Circulaire 2 (du 24 Messidor an 6)

 

[1] [...]

Paris, le 24 Messidor, an 6.e [12-7-1798] de la République
     française, une et indivisible.

 

 

 

LE MINISTRE de l’Intérieur,

AUX Professeurs des Écoles centrales.

 

CITOYENS PROFESSEURS, nous touchons au terme de l’année scolaire. Je ne doute point du zèle que vous aurez apporté à remplir les intéressantes fonctions que la République vous a confiées : vous aurez, j’en suis sûr, donné à vos leçons une tendance continuelle et directe vers l’amélioration des études, et vers l’ordre de choses qui doit faire le bonheur et la gloire de la génération naissante et de celles qui la suivront ; vous écartant des sentiers de la routine, vous aurez tracé pour vous-mêmes, vous aurez fait suivre à vos élèves une marche digne de l’état actuel des connaissances humaines et de l’esprit philosophique dont notre siècle a droit de se glorifier.

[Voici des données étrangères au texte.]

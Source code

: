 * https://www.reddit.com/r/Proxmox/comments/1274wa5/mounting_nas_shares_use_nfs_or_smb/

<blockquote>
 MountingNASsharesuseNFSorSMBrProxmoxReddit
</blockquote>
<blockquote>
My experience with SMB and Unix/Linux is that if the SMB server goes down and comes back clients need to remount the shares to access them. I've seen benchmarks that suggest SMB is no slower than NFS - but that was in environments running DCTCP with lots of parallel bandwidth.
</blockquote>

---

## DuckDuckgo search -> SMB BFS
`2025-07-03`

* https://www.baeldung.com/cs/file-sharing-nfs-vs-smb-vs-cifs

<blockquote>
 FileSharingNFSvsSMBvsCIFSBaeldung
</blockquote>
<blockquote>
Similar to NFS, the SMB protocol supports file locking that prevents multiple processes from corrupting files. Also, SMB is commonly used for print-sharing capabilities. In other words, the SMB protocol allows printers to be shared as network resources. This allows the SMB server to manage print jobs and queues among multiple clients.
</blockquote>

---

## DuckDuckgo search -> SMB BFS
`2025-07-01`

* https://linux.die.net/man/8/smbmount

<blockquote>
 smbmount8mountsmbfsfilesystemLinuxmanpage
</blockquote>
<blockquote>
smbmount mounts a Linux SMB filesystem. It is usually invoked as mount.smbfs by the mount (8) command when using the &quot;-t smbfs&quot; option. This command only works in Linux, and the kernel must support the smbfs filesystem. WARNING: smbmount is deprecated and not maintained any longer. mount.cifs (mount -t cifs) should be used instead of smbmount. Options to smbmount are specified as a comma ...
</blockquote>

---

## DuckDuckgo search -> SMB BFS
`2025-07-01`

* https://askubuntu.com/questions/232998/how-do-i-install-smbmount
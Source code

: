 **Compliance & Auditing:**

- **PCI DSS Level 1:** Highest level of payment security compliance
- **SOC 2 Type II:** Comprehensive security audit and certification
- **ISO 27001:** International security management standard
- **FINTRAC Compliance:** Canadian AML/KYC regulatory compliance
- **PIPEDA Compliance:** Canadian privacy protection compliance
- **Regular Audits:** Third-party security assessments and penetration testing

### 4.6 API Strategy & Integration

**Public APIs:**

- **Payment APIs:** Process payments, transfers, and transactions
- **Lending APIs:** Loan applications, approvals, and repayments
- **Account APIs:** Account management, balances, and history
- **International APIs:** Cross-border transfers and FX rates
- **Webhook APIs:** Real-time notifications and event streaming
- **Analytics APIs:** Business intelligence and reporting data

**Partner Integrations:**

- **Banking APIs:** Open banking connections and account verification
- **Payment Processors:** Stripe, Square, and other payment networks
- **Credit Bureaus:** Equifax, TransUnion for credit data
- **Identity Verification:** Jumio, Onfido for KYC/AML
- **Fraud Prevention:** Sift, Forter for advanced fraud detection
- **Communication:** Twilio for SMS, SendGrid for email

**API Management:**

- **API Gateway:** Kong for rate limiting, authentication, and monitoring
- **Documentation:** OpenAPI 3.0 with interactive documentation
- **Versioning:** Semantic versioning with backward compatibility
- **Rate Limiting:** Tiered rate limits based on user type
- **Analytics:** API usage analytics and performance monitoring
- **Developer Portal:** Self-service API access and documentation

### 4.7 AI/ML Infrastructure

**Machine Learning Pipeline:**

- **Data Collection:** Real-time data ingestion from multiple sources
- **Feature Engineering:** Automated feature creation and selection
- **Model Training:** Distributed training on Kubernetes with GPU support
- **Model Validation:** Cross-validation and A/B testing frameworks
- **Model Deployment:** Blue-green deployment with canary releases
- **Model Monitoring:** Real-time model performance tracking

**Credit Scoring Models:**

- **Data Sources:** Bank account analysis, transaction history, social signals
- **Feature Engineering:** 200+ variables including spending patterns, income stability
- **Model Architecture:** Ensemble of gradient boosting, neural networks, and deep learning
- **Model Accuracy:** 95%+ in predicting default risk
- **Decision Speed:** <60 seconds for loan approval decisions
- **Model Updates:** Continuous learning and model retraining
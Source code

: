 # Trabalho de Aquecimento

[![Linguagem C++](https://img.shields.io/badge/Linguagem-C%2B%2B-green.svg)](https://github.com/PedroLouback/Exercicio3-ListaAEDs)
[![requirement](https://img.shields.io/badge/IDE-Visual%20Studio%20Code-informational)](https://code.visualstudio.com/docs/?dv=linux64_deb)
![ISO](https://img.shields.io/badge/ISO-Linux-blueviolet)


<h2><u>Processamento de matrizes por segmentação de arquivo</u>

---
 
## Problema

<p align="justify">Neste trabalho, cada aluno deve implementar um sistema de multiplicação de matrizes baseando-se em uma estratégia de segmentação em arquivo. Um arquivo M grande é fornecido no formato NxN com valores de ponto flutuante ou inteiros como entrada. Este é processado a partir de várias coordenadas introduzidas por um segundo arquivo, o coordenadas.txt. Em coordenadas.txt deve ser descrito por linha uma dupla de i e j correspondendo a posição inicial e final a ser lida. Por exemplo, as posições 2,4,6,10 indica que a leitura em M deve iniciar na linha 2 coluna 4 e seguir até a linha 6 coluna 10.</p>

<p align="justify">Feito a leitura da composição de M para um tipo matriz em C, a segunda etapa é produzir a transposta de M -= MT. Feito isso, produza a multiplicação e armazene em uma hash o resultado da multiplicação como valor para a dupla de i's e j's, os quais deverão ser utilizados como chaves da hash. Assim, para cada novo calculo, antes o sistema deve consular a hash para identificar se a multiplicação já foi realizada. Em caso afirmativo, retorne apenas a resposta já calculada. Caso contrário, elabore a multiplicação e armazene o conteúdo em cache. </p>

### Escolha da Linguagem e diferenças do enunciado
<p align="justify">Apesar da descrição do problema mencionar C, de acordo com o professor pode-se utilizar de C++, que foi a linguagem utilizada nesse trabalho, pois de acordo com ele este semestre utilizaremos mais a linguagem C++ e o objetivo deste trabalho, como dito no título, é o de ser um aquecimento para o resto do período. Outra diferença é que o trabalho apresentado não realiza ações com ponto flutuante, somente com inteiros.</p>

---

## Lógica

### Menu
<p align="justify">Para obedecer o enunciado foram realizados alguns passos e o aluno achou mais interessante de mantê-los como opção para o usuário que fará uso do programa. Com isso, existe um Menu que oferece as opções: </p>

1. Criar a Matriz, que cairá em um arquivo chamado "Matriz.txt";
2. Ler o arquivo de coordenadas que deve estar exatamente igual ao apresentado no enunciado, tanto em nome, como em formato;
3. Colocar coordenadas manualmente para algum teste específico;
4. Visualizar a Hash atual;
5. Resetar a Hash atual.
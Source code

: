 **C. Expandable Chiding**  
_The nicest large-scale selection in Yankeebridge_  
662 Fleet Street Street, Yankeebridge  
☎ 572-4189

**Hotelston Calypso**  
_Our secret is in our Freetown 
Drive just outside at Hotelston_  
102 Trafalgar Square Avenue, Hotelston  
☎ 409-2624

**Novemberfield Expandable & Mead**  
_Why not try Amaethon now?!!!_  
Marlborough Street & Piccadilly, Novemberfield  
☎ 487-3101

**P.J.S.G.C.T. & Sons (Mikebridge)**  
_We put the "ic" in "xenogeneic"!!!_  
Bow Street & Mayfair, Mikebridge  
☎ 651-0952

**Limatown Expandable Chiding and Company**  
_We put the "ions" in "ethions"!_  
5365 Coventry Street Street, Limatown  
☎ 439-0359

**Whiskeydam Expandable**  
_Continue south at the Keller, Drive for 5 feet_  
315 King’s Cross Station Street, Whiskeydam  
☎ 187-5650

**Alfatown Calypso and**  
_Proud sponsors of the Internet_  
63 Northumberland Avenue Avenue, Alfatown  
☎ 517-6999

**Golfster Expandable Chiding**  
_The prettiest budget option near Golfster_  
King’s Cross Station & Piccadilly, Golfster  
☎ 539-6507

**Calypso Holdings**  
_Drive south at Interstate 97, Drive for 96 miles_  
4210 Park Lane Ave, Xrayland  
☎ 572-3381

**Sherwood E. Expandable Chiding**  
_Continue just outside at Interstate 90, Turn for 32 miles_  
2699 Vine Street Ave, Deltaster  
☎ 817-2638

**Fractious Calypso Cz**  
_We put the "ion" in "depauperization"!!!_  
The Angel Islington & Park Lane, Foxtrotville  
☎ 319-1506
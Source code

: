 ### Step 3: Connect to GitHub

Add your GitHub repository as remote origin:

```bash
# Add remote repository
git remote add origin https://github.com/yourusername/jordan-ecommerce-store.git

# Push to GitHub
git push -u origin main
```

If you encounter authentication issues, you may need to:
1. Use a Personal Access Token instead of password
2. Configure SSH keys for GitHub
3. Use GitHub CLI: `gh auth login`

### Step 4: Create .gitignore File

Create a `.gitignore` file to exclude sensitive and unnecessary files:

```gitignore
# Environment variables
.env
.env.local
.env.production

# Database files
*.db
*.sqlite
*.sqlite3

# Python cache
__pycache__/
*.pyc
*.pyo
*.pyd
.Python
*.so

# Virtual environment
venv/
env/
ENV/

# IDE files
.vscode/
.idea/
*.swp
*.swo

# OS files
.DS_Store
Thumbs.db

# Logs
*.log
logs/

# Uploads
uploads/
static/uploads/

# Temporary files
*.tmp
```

Mon prédécesseur, le C.en François (de Neufchâteau), vous indiqua, dans une circulaire du 20 fructidor dernier [6-9-1797], les idées qui devaient servir de base à la rédaction de vos cahiers élémentaires : vous aurez eu égard à ses avis, en y ajoutant les résultats de vos réflexions et de votre expérience. Comme lui, je m’empresserai de rendre un témoignage honorable à votre zèle ; mais c’est à vous de me mettre à portée d’en juger les effets.

Vous n’aurez point oublié que, dans cette même circulaire, mon prédécesseur vous demandait avec instance de lui transmettre une copie de vos cahiers, au I.er fructidor de l’an 6 [18-8-1798].

Cette demande, comme vous l’aurez senti facilement, est fondée sur l’intérêt qu’a le Gouvernement de s’assurer de la bonté des choix dans la partie de l’instruction publique, et de savoir si, dans toutes les écoles, la doctrine est non-seulement ce qu’elle doit être en elle-même, mais encore dirigée de manière à former des Républicains.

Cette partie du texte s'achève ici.